Urologic Oncology: Prostate Cancer
Hormone treatment (Androgen Deprivation Therapy) uses drugs or surgery:
Hormone therapy is also known as androgen deprivation therapy (ADT) or
androgen suppression therapy. The goal of hormone therapy is to keep prostate
cancer cells from receiving the male hormones (androgens) they need in
order to grow. The main androgens in the body are testosterone and dihydrotestosterone
(DHT). The main sources of the male hormones (androgens) are the testicles,
but the adrenal glands also produce small amounts.
Your doctor may suggest a
drug that can block natural hormones.
- Luteinizing hormone- releasing hormone (LHRH) agonists- drugs that can
prevent the testicles from making testosterone. Examples are leuprolide
- Anti-androgens- drugs that can block the action of male hormones. Examples
are flutamide, and bicalutamide.
- Other androgen-suppressing drugs- Some drugs can prevent the adrenal gland
from making testosterone. Examples are ketoconazole and abiraterone.
Surgery can also be used to reduce hormone levels. The surgical operation
is to remove the testicles; this procedure is called an orchiectomy.

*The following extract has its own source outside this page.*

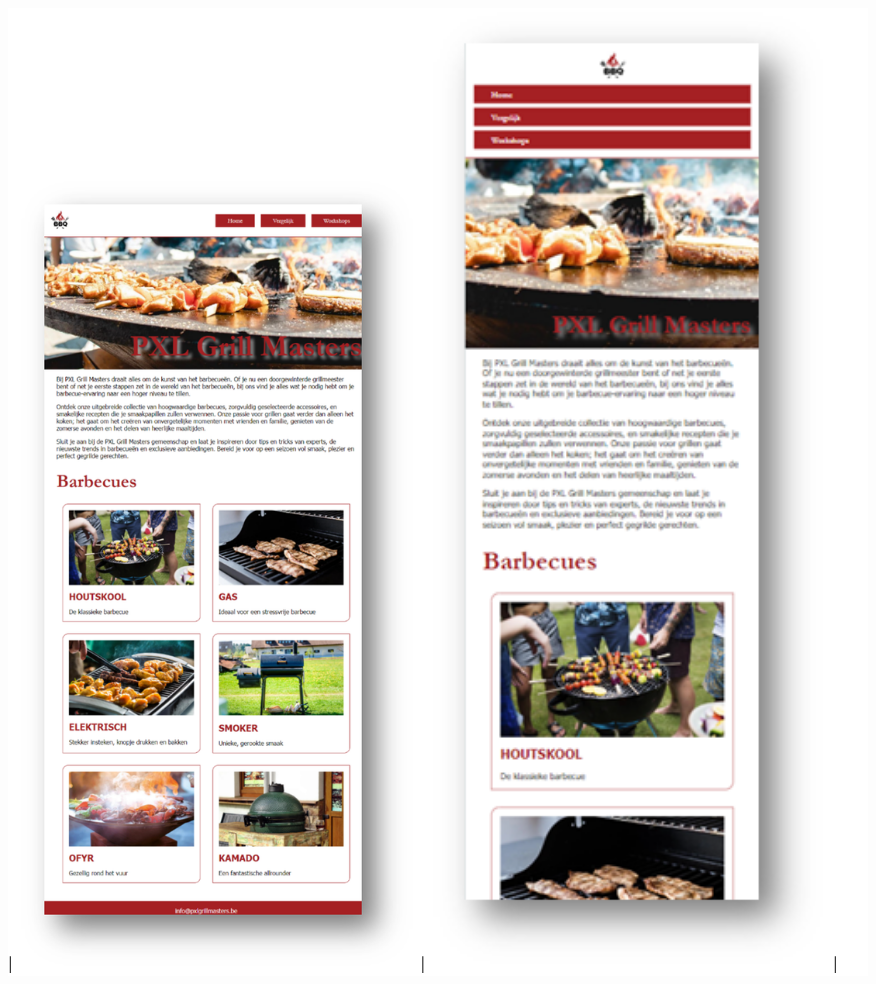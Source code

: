 | <img src="screenshots/tablet.png" width="400px"> | <img src="screenshots/mobile.png" width="400px"> |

Combined Androgen Blockade (CAB)
After orchiectomy or treatment with an LHRH agonist, your body no longer
gets testosterone from the testicles. However, the adrenal gland still
produces a small amount of male hormones. You may receive an antiandrogen
to block the action of the male hormones that remain. This combination
of treatments is known as total androgen blockade. Studies have not shown
whether total androgen blockade is more effective than surgery or an LHRH
Other advanced forms of Prostate Cancer Treatment
Doctors can usually control prostate cancer that has spread to other parts
of the body with hormone therapy. The cancer often does not grow for several
years. But in time, most prostate cancers can grow with very little or
no male hormones. Hormone therapy is no longer helpful. At that time,
your doctor may suggest other forms of treatment.
Castrate –resistant prostate cancer (mCRPC) means that the androgen
deprivation therapy (ADT) measures stop adequately controlling the cancer.
At this point some patients will go on to further forms of treatment.
- Enzalutamide - an oral drug that further blocks the effects of testosterone
on the cancer throughout the body.
- Abiraterone - an oral drug that further prevents even small amounts of
testosterone from being produced within the body.
- Chemotherapy - drug agents have been shown to be effective against prostate
cancer and their toxicities have improved immensely over the last decades.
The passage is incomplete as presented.